SoFi’s latest quarterly results underscore a continued demand for personal loans — and a platform model that supports a continuum of spending, saving and direct deposits.
Earnings materials show that during the quarter, the company added 433,000 members, bringing the total membership base to 5.7 million, up 46% year on year. The company said that its personal loan originations were up 46% to nearly $3 billion.
SoFi CEO Anthony Noto said that “more than 90% of our consumer deposits are from sticky direct deposit members, and 97% of our deposits are insured.”
Noto stated on the call that more than 40% of the company’s loans were funded by deposits and added that there is $20 billion in total capacity to fund loans.
The company’s financial services products totaled 7.1 million at the quarter’s end and grew by 51% year over year.
And, as he noted, “student loan refinancing continues to be impacted as federal borrowers still await clarity on the end of the moratorium.”
Student loan originations were down by 47% year on year, and home loans slid 71% during the same period.

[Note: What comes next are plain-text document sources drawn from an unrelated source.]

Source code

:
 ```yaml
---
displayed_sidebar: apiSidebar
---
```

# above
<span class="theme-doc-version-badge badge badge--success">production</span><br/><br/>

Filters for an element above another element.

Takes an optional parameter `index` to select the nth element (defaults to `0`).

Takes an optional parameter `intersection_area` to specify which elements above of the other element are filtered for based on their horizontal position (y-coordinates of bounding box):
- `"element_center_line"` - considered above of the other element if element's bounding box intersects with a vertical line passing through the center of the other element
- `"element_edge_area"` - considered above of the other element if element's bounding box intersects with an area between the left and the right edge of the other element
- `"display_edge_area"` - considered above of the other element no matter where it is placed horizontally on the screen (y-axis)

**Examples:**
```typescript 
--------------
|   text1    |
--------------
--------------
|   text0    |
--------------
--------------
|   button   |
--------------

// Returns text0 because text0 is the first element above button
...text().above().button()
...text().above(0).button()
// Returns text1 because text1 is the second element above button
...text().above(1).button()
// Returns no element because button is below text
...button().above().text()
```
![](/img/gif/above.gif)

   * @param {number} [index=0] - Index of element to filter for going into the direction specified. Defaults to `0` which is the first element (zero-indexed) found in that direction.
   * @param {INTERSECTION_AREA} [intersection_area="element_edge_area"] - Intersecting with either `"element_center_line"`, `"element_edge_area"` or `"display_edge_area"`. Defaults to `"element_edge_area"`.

Management commentary on the call pointed to expectations of “modest growth” in the personal loan portfolio.
Gaining Traction with Direct Deposits
Noto said that more than 50% of newly funded SoFi money accounts are setting up direct deposit by day 30, which has significantly impacted spending. Q1 annualized spend was twice the level of 2022’s similar quarter spend and the most recent spend for average funded accounts was up 15% quarter over quarter. SoFi Money member count, he said, was up 48% year on year to 2.4 million accounts.
The company’s technology platform logged revenues of $78 million, up 28% year on year, as Galileo continues to gain traction, with five new clients signed during the quarter. Galileo accounts now total 126 million, up 15% year on year.
CFO Chris Lapointe said that the personal loan borrower’s weighted average income is $164,000, with a weighted average FICO score of 747.
“Our on balance sheet, delinquency rates in charge off rates remain healthy and are still below pre-COVID levels,” said Lapointe. The company’s on-balance-sheet 90-day personal loan delinquency rate was 0.38% in the most recent quarter.
“it is reasonable to expect credit metrics to revert over time to more normalized pre pandemic levels,” said Lapointe, “but we continue to expect very healthy performance relative to broader industry levels.”
During the question and answer session with analysts, with a nod to the acquisition of Wyndham Capital, which adds to its mortgage operations, the goal, per Noto, is to be “a one stop digital provider for all your financial needs during all the major decisions, your financial life and all the days in between…. we’ve taken approach over the last five years where we prefer to vertically integrate with our technology. It’s lower cost, we can innovate at a much faster rate, and we can make better real time decisions.”